I started to study philosophy because I reached a point in my writing when I couldn’t understand what I was writing or why I was writing it. I got tired of thinking about my stupid little life. I had in me some idea of a larger, necessary truth that I couldn’t reach.
By this time, I had achieved many of the goals I’d moved to New York City to achieve. I had a job. I had publications. By many accounts, I was a writer, the ultimate dream around which I’d structured everything. From my studio apartment, I could see the iconic skyline of lower Manhattan. It started to look like any other object.
One day I went to a talk at my local bookstore. Later, I wrote an overly personal email about my problem to one of the speakers, and then, based on his advice, I wrote another email to another stranger asking if I could sit in on the evening class he was teaching. It was on Kant’s Critique of Pure Reason.
“Human reason has this particular fate that in one species of its knowledge it is burdened by questions which, as prescribed by the very nature of reason itself, it is not able to ignore, but which, as transcending all its powers, it is also not able to answer.” That is just the beginning of the first Critique. I went to every class that fall. I hardly spoke.

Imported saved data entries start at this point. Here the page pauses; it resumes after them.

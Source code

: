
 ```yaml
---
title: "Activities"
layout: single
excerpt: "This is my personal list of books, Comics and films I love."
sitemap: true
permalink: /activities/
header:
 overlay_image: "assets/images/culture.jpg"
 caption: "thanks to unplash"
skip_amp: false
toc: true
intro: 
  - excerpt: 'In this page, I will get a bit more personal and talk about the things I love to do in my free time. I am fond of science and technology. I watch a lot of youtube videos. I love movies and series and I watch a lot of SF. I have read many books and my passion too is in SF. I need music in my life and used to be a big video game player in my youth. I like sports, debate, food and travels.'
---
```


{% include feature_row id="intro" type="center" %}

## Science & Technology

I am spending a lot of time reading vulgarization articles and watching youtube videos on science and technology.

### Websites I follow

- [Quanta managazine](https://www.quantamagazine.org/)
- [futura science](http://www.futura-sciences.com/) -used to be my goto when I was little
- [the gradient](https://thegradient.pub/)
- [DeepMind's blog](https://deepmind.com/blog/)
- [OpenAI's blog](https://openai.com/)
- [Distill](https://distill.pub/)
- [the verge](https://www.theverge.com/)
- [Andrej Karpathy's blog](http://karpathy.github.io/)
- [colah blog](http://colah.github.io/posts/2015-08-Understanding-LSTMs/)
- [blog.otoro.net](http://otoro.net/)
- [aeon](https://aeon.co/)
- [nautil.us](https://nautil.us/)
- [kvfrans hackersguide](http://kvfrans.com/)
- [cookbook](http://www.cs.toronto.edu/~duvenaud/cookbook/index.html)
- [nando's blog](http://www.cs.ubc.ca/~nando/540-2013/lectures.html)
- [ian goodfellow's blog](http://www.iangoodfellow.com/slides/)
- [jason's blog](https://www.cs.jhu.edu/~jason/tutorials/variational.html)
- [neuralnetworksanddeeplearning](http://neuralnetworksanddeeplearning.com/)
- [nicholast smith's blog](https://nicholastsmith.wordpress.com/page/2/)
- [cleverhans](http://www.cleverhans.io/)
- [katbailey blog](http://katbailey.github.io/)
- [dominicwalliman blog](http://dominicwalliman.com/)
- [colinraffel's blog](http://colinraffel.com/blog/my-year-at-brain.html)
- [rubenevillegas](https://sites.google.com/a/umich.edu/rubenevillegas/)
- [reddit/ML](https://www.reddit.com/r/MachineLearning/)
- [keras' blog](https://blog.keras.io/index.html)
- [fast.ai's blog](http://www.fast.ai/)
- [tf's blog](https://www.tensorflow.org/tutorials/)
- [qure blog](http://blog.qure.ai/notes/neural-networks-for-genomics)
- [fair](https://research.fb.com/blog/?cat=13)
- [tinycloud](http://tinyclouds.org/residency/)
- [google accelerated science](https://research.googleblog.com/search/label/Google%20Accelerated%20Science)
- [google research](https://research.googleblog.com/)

This was years ago, and I have been studying philosophy ever since. I went looking for that larger-than-life, non-contingent truth. There is, it turns out, little agreement on what exactly this might be. Instead, I gained ways of thinking about truth. I wrote many things, including a slew of poems called “Contingencies.” I met someone in that first course on Kant and started speaking. I moved out of my studio and we made a home together. We got married so we could devote an actual lifetime to arguing about truth. We will need several lifetimes.
Long ago, before I moved to the city, a mentor told me, “Poetry comes out of life.” It’s a lesson I’m still learning. I’m still writing, and occasionally about my little life (as evidenced here). But I see my life and what I write about it differently now, as something that could gesture toward the universal, even if it never reaches it. This hope keeps me going when I’m writing, and also during those long empty periods when I’m not, when I need something or someone to carry me.